Because this seems to be a persistent source of confusion, let us begin by stressing that we did not develop the phenomenal algorithm used to generate these faces. The StyleGAN algorithm used to produce these images was developed by Tero Karras, Samuli Laine, and Timo Aila at NVIDIA, based on earlier work by Ian Goodfellow and colleagues on Generative Adversarial Neworks (GANs).
In February 2019, graphics hardware manufacturer NVIDIA released open-source code for their photorealistic face generation software StyleGAN. The software uses a generative adversarial network (GAN) approach, in which two neural networks play a game of cat and mouse, one attempting to generate artificial images indistinguishable from real photographs, the other attempting to tell the difference. The two networks train one another; after a few weeks, the image-creating network can produce images like the fakes on this website.
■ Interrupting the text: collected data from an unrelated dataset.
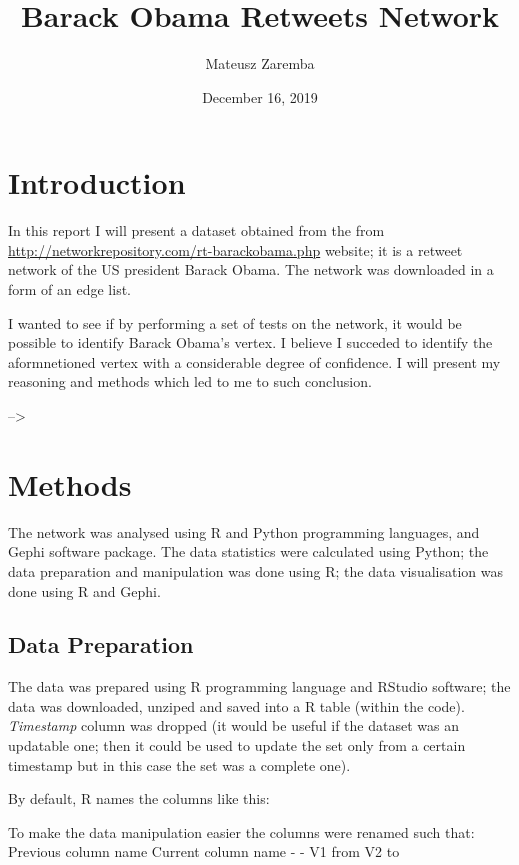 \documentclass[
]{article}
\title{Barack Obama Retweets Network}
\author{Mateusz Zaremba}
\date{December 16, 2019}
\begin{document}
\maketitle

\hypertarget{introduction}{%
\section{Introduction}\label{introduction}}

In this report I will present a dataset obtained from the from
\url{http://networkrepository.com/rt-barackobama.php} website; it is a
retweet network of the US president Barack Obama. The network was
downloaded in a form of an edge list.

I wanted to see if by performing a set of tests on the network, it would
be possible to identify Barack Obama's vertex. I believe I succeded to
identify the aformnetioned vertex with a considerable degree of
confidence. I will present my reasoning and methods which led to me to
such conclusion.

--\textgreater{}

\hypertarget{methods}{%
\section{Methods}\label{methods}}

The network was analysed using R and Python programming languages, and
Gephi software package. The data statistics were calculated using
Python; the data preparation and manipulation was done using R; the data
visualisation was done using R and Gephi.

\hypertarget{data-preparation}{%
\subsection{Data Preparation}\label{data-preparation}}

The data was prepared using R programming language and RStudio software;
the data was downloaded, unziped and saved into a R table (within the
code). \emph{Timestamp} column was dropped (it would be useful if the
dataset was an updatable one; then it could be used to update the set
only from a certain timestamp but in this case the set was a complete
one).

By default, R names the columns like this:

To make the data manipulation easier the columns were renamed such that:
\textbar{} Previous column name \textbar{} Current column name
\textbar{} \textbar{} - \textbar{} - \textbar{} \textbar{} V1 \textbar{}
from \textbar{} \textbar{} V2 \textbar{} to \textbar{}
\end{document}
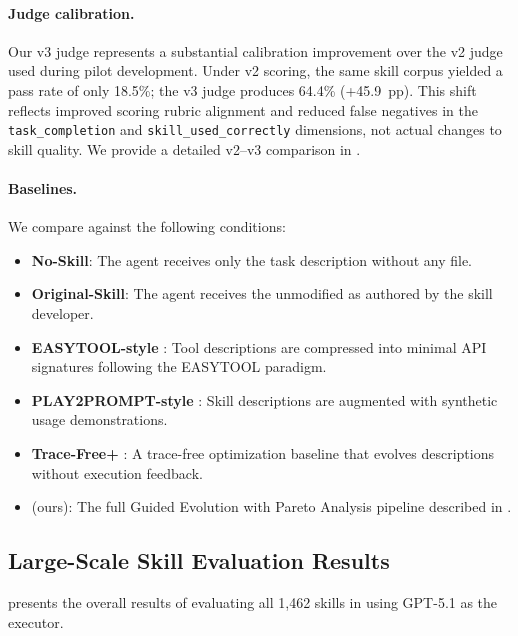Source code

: \paragraph{Judge calibration.}
Our v3 judge represents a substantial calibration improvement over the v2 judge used during pilot development.
Under v2 scoring, the same skill corpus yielded a pass rate of only 18.5\%; the v3 judge produces 64.4\% (+45.9~pp).
This shift reflects improved scoring rubric alignment and reduced false negatives in the \texttt{task\_completion} and \texttt{skill\_used\_correctly} dimensions, not actual changes to skill quality.
We provide a detailed v2--v3 comparison in .

\paragraph{Baselines.}
We compare against the following conditions:
\begin{itemize}[nosep,leftmargin=*]
  \item \textbf{No-Skill}: The agent receives only the task description without any \skillmd file.
  \item \textbf{Original-Skill}: The agent receives the unmodified \skillmd as authored by the skill developer.
  \item \textbf{EASYTOOL-style} \citep{easytool2024}: Tool descriptions are compressed into minimal API signatures following the EASYTOOL paradigm.
  \item \textbf{PLAY2PROMPT-style} \citep{play2prompt2025}: Skill descriptions are augmented with synthetic usage demonstrations.
  \item \textbf{Trace-Free+} \citep{tracefree2026}: A trace-free optimization baseline that evolves descriptions without execution feedback.
  \item \textbf{\gepamed} (ours): The full Guided Evolution with Pareto Analysis pipeline described in .
\end{itemize}

\subsection{Large-Scale Skill Evaluation Results}
\label{ssec:main_results}

 presents the overall results of evaluating all 1,462 skills in \medskillbench using GPT-5.1 as the executor.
In addition to the code for the adversarial network system, NVIDIA released the data — in a form of neural network weights — for a full-trained model, so that users could bypass the lengthy training process and begin generating faces right away. During the training process, the GAN needs a set of real faces to learn from; the network provided by NVIDIA was trained on the combined images from combination of two large collections of facial photos, CELEBA-HQ and FFHQ. The former includes thousands of celebrity faces. The latter comprises 70,000 facial photographs posted to Flickr under a creative commons license. All license details are provided in the .json file associated with the dataset.
On this website, we present pairs of images: a real one from the FFHQ collection, and a synthetic one, as generated by the StyleGAN system and posted to thispersondoesnotexist.com, a web-based demonstration of the StyleGan system that posts a new artificial image every 2 seconds.